[Source data]
::::
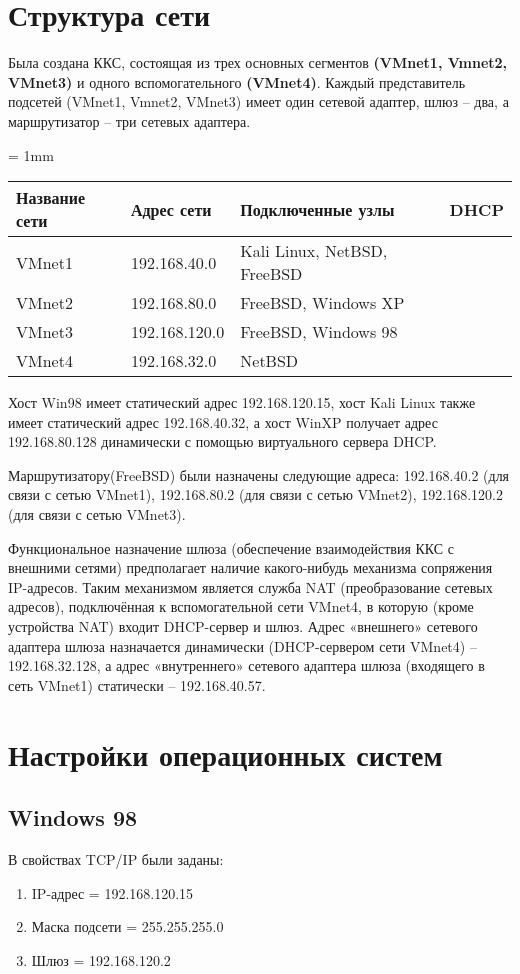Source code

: \documentclass[a4paper, 12pt]{article}		%
\newcommand{\cmark}{\ding{52}}%
\newcommand{\xmark}{\ding{56}}
\begin{document}
\section{Структура сети}
Была создана ККС, состоящая из трех основных сегментов \textbf{(VMnet1, Vmnet2, VMnet3)} и одного вспомогательного \textbf{(VMnet4)}. Каждый представитель подсетей (VMnet1, Vmnet2, VMnet3) имеет один сетевой адаптер, шлюз – два, а маршрутизатор – три сетевых адаптера.

\tabulinesep = 1mm
\begin{longtabu} to \textwidth {|X[ c , m ] |X[ c , m ] | X[2, c , m ]|X[c , m ]|}\firsthline\hline

\textbf{Название сети}&\textbf{Адрес сети}&\textbf{Подключенные узлы}&\textbf{DHCP}\\ \hline \endfirsthead	
VMnet1&192.168.40.0&Kali Linux, NetBSD, FreeBSD&\xmark\\ \hline
VMnet2&192.168.80.0&FreeBSD, Windows XP&\cmark\\ \hline
VMnet3&192.168.120.0&FreeBSD, Windows 98&\xmark\\ \hline
VMnet4&192.168.32.0&NetBSD&\cmark\\ \hline
\end{longtabu}

Хост Win98 имеет статический адрес 192.168.120.15, хост Kali Linux также имеет статический адрес 192.168.40.32, а хост WinXP получает адрес 192.168.80.128 динамически с помощью виртуального сервера DHCP.

Маршрутизатору(FreeBSD) были назначены следующие адреса: 192.168.40.2 (для связи с сетью VMnet1), 192.168.80.2 (для связи с сетью VMnet2), 192.168.120.2 (для связи с сетью VMnet3).

Функциональное назначение шлюза (обеспечение взаимодействия ККС с внешними сетями) предполагает наличие какого-нибудь механизма сопряжения IP-адресов. Таким механизмом является служба NAT (преобразование сетевых адресов), подключённая к вспомогательной сети VMnet4, в которую (кроме устройства NAT) входит DHCP-сервер и шлюз. Адрес «внешнего» сетевого адаптера шлюза назначается динамически (DHCP-сервером сети VMnet4) – 192.168.32.128, а адрес «внутреннего» сетевого адаптера шлюза (входящего в сеть VMnet1) статически – 192.168.40.57.


\section{Настройки операционных систем}
\subsection{Windows 98}
В свойствах TCP/IP были заданы:
\begin{enumerate}
\item IP-адрес = 192.168.120.15
\item Маска подсети = 255.255.255.0
\item Шлюз = 192.168.120.2
\end{enumerate}
\end{document}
::::
• **WORK TASK**
Repeat the data word for word, excluding any image.

• **TASK RESPONSE**
Source code

: \documentclass[a4paper, 12pt]{article}		%
\newcommand{\cmark}{\ding{52}}%
\newcommand{\xmark}{\ding{56}}
\begin{document}
\section{Структура сети}
Была создана ККС, состоящая из трех основных сегментов \textbf{(VMnet1, Vmnet2, VMnet3)} и одного вспомогательного \textbf{(VMnet4)}. Каждый представитель подсетей (VMnet1, Vmnet2, VMnet3) имеет один сетевой адаптер, шлюз – два, а маршрутизатор – три сетевых адаптера.

\tabulinesep = 1mm
\begin{longtabu} to \textwidth {|X[ c , m ] |X[ c , m ] | X[2, c , m ]|X[c , m ]|}\firsthline\hline

\textbf{Название сети}&\textbf{Адрес сети}&\textbf{Подключенные узлы}&\textbf{DHCP}\\ \hline \endfirsthead	
VMnet1&192.168.40.0&Kali Linux, NetBSD, FreeBSD&\xmark\\ \hline
VMnet2&192.168.80.0&FreeBSD, Windows XP&\cmark\\ \hline
VMnet3&192.168.120.0&FreeBSD, Windows 98&\xmark\\ \hline
VMnet4&192.168.32.0&NetBSD&\cmark\\ \hline
\end{longtabu}

Хост Win98 имеет статический адрес 192.168.120.15, хост Kali Linux также имеет статический адрес 192.168.40.32, а хост WinXP получает адрес 192.168.80.128 динамически с помощью виртуального сервера DHCP.

Маршрутизатору(FreeBSD) были назначены следующие адреса: 192.168.40.2 (для связи с сетью VMnet1), 192.168.80.2 (для связи с сетью VMnet2), 192.168.120.2 (для связи с сетью VMnet3).

Функциональное назначение шлюза (обеспечение взаимодействия ККС с внешними сетями) предполагает наличие какого-нибудь механизма сопряжения IP-адресов. Таким механизмом является служба NAT (преобразование сетевых адресов), подключённая к вспомогательной сети VMnet4, в которую (кроме устройства NAT) входит DHCP-сервер и шлюз. Адрес «внешнего» сетевого адаптера шлюза назначается динамически (DHCP-сервером сети VMnet4) – 192.168.32.128, а адрес «внутреннего» сетевого адаптера шлюза (входящего в сеть VMnet1) статически – 192.168.40.57.


\section{Настройки операционных систем}
\subsection{Windows 98}
В свойствах TCP/IP были заданы:
\begin{enumerate}
\item IP-адрес = 192.168.120.15
\item Маска подсети = 255.255.255.0
\item Шлюз = 192.168.120.2
\end{enumerate}
\end{document}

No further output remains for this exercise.